(Saved entries)
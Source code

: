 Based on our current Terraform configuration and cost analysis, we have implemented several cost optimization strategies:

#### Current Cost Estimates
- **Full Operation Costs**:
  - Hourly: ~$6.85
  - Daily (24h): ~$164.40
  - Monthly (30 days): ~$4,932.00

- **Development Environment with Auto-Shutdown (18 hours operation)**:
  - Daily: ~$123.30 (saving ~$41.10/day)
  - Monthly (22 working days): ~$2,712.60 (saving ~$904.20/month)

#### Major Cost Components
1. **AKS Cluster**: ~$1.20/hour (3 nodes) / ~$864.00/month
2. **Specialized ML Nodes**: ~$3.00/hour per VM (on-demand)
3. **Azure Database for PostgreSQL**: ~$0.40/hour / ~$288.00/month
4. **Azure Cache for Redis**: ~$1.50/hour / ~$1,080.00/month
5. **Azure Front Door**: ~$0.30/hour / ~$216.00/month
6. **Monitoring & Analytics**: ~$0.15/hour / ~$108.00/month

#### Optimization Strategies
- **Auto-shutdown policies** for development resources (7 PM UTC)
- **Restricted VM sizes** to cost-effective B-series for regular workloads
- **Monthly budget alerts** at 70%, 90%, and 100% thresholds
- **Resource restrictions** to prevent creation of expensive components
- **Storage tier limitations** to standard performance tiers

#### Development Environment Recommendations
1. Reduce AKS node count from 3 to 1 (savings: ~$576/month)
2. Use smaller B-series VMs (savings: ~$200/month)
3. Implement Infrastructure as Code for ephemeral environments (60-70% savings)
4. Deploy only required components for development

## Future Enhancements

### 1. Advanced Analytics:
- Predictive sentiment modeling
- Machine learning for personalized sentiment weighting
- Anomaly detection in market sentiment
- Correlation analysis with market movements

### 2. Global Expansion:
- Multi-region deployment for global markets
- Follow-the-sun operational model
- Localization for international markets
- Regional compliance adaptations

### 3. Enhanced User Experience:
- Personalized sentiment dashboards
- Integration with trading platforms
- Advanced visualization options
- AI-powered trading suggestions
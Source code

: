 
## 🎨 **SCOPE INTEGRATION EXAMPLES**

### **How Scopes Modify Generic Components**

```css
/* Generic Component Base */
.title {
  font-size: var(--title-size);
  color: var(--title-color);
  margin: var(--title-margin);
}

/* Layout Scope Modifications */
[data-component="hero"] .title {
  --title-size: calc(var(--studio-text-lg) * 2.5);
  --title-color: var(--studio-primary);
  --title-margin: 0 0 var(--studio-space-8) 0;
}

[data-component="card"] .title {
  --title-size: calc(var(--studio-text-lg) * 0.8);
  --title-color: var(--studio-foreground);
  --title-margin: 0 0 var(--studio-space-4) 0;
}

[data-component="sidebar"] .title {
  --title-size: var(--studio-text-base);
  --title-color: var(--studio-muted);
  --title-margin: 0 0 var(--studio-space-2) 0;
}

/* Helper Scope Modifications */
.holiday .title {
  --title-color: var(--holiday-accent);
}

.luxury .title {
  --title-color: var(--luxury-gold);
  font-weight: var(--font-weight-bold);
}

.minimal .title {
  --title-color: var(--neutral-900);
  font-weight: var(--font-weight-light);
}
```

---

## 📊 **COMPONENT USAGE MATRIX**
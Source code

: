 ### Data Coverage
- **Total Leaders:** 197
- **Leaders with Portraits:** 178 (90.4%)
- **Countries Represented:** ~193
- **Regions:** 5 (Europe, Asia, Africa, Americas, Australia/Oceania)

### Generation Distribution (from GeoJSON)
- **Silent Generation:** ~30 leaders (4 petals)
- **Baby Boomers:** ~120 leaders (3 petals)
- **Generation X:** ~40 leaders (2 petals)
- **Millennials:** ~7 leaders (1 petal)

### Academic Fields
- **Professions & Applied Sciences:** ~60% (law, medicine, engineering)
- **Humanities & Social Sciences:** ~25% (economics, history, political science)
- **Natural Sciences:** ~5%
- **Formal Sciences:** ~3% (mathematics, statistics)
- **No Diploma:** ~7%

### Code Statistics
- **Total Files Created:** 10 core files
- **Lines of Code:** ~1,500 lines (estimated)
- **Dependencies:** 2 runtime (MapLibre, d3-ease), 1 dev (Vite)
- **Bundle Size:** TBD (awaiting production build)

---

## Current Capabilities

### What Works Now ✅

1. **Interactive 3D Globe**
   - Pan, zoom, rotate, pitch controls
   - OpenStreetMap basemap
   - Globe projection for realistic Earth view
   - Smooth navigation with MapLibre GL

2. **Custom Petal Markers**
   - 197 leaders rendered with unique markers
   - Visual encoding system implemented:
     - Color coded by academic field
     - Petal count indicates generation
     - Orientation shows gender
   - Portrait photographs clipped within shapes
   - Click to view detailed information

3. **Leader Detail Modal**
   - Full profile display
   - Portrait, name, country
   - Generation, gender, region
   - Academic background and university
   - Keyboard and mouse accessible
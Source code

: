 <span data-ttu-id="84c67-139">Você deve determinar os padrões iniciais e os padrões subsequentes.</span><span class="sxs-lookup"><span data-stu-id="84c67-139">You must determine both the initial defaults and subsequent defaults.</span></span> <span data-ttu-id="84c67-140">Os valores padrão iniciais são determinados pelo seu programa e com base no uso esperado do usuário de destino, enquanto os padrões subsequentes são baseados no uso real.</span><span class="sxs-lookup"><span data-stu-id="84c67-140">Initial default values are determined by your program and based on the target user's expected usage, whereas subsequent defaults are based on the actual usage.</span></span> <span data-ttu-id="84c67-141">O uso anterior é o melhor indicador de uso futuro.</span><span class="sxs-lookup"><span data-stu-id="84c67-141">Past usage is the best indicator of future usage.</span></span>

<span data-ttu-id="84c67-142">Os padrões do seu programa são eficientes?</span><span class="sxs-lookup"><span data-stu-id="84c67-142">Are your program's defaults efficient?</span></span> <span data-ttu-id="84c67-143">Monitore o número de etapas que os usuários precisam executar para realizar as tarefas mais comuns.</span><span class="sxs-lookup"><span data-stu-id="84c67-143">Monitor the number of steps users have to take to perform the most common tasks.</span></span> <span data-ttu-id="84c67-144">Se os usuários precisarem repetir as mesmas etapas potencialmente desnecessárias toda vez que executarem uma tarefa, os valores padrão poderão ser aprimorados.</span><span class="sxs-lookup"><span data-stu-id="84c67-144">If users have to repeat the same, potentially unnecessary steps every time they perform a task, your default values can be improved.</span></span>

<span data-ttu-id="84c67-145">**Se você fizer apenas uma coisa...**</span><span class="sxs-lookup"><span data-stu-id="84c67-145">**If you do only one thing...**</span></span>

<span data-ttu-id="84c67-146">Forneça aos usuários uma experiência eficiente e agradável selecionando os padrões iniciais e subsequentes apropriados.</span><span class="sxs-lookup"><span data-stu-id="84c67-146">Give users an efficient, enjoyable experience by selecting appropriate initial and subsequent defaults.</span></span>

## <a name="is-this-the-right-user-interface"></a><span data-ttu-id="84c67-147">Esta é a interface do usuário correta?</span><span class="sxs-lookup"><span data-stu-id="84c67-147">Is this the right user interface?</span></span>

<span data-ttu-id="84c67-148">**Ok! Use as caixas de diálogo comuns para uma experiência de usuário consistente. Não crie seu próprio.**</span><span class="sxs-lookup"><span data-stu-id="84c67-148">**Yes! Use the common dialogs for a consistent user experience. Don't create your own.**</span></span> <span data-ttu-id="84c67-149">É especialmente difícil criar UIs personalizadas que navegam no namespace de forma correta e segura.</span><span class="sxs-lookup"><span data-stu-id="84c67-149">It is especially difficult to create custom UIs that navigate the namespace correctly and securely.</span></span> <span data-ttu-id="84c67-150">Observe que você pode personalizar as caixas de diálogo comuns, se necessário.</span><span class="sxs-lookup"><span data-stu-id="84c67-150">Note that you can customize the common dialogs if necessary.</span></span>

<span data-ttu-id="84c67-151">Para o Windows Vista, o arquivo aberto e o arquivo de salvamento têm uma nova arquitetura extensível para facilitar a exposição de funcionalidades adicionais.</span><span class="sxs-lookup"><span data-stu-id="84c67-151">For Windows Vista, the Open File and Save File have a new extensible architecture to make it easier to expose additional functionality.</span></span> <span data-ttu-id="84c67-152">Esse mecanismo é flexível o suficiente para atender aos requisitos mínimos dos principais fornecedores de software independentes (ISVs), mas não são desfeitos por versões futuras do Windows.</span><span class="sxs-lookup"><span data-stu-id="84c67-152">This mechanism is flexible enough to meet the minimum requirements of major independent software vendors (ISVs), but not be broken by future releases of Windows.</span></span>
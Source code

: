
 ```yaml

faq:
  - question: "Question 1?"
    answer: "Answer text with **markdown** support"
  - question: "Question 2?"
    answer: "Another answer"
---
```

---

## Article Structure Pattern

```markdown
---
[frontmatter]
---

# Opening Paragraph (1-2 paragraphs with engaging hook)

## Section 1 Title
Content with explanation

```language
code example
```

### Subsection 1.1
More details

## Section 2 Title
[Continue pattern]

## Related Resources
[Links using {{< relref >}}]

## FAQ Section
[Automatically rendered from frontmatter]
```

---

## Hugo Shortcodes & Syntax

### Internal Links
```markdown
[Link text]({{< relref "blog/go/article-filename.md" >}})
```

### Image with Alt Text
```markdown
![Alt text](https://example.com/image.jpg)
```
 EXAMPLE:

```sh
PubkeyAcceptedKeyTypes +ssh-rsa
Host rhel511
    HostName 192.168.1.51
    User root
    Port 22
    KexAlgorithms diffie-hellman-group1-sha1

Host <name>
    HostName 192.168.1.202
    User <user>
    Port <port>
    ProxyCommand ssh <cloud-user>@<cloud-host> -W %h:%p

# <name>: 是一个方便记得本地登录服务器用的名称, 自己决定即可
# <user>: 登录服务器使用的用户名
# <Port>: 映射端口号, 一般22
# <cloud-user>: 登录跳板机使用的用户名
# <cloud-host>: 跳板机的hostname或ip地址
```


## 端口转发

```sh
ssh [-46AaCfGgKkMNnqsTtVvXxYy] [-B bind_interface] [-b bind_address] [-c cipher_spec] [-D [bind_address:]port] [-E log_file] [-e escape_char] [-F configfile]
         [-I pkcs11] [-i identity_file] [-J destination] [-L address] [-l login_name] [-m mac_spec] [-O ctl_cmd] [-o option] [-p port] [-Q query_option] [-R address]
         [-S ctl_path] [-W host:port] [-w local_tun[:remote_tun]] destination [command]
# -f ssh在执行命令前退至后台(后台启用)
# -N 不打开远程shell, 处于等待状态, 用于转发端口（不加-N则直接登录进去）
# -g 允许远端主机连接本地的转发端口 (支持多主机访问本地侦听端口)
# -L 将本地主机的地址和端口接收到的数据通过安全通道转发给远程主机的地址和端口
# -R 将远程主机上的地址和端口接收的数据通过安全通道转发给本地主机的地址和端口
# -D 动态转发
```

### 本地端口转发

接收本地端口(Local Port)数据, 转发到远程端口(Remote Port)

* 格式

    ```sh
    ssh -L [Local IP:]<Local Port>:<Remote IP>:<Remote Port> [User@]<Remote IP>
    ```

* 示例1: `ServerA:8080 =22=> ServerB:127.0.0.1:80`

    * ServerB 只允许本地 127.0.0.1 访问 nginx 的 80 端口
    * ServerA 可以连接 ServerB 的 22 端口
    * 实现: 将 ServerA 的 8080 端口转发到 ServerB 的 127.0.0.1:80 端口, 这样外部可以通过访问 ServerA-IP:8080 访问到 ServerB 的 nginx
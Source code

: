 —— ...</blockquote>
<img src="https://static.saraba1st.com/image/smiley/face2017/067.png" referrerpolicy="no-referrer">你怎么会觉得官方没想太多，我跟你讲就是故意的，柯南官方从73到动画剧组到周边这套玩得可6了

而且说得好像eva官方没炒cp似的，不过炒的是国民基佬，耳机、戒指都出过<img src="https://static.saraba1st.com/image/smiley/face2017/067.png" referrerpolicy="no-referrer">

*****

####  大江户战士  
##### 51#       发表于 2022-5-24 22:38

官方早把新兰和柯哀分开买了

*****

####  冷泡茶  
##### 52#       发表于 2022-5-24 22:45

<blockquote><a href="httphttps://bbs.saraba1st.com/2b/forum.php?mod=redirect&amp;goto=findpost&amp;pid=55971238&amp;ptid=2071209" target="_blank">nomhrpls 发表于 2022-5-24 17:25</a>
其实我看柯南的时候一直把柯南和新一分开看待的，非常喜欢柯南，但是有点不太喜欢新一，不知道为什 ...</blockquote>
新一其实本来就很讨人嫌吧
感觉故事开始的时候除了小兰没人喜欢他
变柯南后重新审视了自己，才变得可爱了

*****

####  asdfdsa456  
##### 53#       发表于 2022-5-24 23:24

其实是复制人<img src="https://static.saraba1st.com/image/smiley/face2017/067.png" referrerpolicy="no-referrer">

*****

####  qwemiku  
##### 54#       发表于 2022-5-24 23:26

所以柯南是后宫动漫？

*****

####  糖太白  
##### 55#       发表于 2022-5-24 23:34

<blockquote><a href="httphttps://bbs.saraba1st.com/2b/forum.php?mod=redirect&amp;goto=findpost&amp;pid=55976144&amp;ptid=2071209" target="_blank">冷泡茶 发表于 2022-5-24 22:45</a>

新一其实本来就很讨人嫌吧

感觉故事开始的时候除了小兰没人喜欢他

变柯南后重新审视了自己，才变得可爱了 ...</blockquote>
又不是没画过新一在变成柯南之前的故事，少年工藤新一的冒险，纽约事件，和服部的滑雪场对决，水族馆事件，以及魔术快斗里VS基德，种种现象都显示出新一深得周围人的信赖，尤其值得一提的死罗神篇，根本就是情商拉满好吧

• _WHAT THIS TASK INVOLVES_:
From the records above, print exactly the lines that run from the line with "of future usage.</span></span>" to the line with "initial and subsequent defaults.</span></span>", inclusive.

• _RESULT FOR THIS TASK_:
: <span data-ttu-id="84c67-139">Você deve determinar os padrões iniciais e os padrões subsequentes.</span><span class="sxs-lookup"><span data-stu-id="84c67-139">You must determine both the initial defaults and subsequent defaults.</span></span> <span data-ttu-id="84c67-140">Os valores padrão iniciais são determinados pelo seu programa e com base no uso esperado do usuário de destino, enquanto os padrões subsequentes são baseados no uso real.</span><span class="sxs-lookup"><span data-stu-id="84c67-140">Initial default values are determined by your program and based on the target user's expected usage, whereas subsequent defaults are based on the actual usage.</span></span> <span data-ttu-id="84c67-141">O uso anterior é o melhor indicador de uso futuro.</span><span class="sxs-lookup"><span data-stu-id="84c67-141">Past usage is the best indicator of future usage.</span></span>

<span data-ttu-id="84c67-142">Os padrões do seu programa são eficientes?</span><span class="sxs-lookup"><span data-stu-id="84c67-142">Are your program's defaults efficient?</span></span> <span data-ttu-id="84c67-143">Monitore o número de etapas que os usuários precisam executar para realizar as tarefas mais comuns.</span><span class="sxs-lookup"><span data-stu-id="84c67-143">Monitor the number of steps users have to take to perform the most common tasks.</span></span> <span data-ttu-id="84c67-144">Se os usuários precisarem repetir as mesmas etapas potencialmente desnecessárias toda vez que executarem uma tarefa, os valores padrão poderão ser aprimorados.</span><span class="sxs-lookup"><span data-stu-id="84c67-144">If users have to repeat the same, potentially unnecessary steps every time they perform a task, your default values can be improved.</span></span>

<span data-ttu-id="84c67-145">**Se você fizer apenas uma coisa...**</span><span class="sxs-lookup"><span data-stu-id="84c67-145">**If you do only one thing...**</span></span>

<span data-ttu-id="84c67-146">Forneça aos usuários uma experiência eficiente e agradável selecionando os padrões iniciais e subsequentes apropriados.</span><span class="sxs-lookup"><span data-stu-id="84c67-146">Give users an efficient, enjoyable experience by selecting appropriate initial and subsequent defaults.</span></span>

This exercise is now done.